Noninterest Income. For the third quarter of 2022, noninterest income was $2.2 million compared with $2.6 million for the same quarter last year and compared to $2.8 million for the second quarter of 2022. The decrease compared to both periods is primarily due to lower LC fees. In comparison to the same quarter last year, service charges on deposits are up by $122,000 partially offsetting the decrease in LC fees.

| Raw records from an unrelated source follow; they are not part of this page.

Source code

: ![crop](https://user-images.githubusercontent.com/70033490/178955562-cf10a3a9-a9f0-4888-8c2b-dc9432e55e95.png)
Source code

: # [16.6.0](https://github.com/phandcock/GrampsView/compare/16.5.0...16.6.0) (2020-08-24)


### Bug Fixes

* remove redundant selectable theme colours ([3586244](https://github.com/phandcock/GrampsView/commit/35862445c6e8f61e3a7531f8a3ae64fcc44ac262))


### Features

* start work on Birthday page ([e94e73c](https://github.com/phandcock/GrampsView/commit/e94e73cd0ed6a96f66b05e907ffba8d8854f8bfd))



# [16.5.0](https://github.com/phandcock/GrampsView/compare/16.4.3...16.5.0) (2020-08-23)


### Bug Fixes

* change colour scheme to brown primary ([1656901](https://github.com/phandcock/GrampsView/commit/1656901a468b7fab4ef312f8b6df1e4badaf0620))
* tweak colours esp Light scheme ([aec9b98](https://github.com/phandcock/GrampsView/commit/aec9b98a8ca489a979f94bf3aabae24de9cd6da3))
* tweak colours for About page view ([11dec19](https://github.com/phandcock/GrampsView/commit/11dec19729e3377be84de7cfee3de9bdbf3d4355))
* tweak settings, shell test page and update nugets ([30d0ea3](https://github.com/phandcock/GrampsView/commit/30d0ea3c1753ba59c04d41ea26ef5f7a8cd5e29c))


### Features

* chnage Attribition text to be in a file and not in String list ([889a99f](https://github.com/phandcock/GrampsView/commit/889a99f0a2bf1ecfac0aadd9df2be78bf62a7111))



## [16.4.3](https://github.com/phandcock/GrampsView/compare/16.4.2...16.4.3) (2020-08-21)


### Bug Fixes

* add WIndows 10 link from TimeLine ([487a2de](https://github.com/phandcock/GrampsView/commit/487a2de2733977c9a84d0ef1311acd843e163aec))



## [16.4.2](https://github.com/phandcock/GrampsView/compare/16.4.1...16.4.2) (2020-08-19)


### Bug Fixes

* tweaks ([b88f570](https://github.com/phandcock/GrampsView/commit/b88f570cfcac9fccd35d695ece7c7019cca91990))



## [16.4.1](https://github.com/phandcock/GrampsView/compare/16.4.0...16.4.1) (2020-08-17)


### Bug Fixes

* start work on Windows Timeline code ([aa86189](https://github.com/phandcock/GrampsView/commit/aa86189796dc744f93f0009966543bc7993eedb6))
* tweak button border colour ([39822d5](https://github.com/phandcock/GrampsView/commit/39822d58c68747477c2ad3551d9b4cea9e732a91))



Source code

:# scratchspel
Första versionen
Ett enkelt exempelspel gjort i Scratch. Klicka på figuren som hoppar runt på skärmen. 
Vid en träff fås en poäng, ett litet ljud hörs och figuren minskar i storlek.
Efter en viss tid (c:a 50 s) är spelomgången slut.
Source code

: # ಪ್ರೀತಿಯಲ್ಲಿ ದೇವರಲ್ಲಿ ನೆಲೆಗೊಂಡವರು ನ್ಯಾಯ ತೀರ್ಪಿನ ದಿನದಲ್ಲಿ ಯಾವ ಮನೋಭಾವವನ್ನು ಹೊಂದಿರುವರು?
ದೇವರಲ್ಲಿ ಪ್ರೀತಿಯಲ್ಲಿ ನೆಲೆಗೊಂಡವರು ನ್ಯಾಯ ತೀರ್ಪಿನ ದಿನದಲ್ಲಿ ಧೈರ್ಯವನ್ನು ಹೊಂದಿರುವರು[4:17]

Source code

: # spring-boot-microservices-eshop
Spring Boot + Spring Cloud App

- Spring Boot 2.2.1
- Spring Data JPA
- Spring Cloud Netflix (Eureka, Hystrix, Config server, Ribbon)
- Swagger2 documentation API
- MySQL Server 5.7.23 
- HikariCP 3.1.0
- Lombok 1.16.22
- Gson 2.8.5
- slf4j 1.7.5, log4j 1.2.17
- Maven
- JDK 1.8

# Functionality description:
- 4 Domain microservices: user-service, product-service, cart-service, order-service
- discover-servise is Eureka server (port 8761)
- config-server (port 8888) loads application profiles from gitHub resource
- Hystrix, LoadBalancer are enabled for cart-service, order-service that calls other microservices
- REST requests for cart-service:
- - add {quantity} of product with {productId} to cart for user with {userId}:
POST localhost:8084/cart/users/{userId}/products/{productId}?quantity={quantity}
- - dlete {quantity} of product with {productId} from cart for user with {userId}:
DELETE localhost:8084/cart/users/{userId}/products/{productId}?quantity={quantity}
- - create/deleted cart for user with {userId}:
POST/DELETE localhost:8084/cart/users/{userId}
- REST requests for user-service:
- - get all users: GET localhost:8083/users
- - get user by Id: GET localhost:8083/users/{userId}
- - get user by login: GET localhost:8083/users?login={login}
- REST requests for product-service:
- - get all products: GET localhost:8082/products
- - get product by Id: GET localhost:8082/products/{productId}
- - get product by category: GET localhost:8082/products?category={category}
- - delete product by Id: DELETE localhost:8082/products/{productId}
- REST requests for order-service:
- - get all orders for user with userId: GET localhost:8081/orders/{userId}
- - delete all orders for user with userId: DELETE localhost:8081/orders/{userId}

Noninterest Expense. Total noninterest expense was $17.4 million for the third quarter of 2022. This is up compared to the $15.4 million recorded in the same quarter last year and an increase over the $17.1 million posted in the second quarter of 2022. Comparing this quarter to the third quarter of last year; personnel expense increased by $1.4 million or 12.9%, other real estate owned (“REO”) expense was $314,000 this quarter compared to $0 last year and business development and promotion increased by $116,000 this quarter. The personnel expense increase was mainly due to new hires and merit increases. Last year, the Bank did not own any OREO so this years’ expenses all were an increase. In comparing to the prior quarter; personnel expense was up by $638,000 or 5.5% from the second quarter of 2022, professional services was down by $299,000 due mainly to lower legal costs, and OREO expense decreased by $71,000 For the quarter ended September 30, 2022, the Bank’s efficiency ratio was 25.2%, easily beating the 29.0% posted last quarter and also down from the 30.4% recorded this quarter last year.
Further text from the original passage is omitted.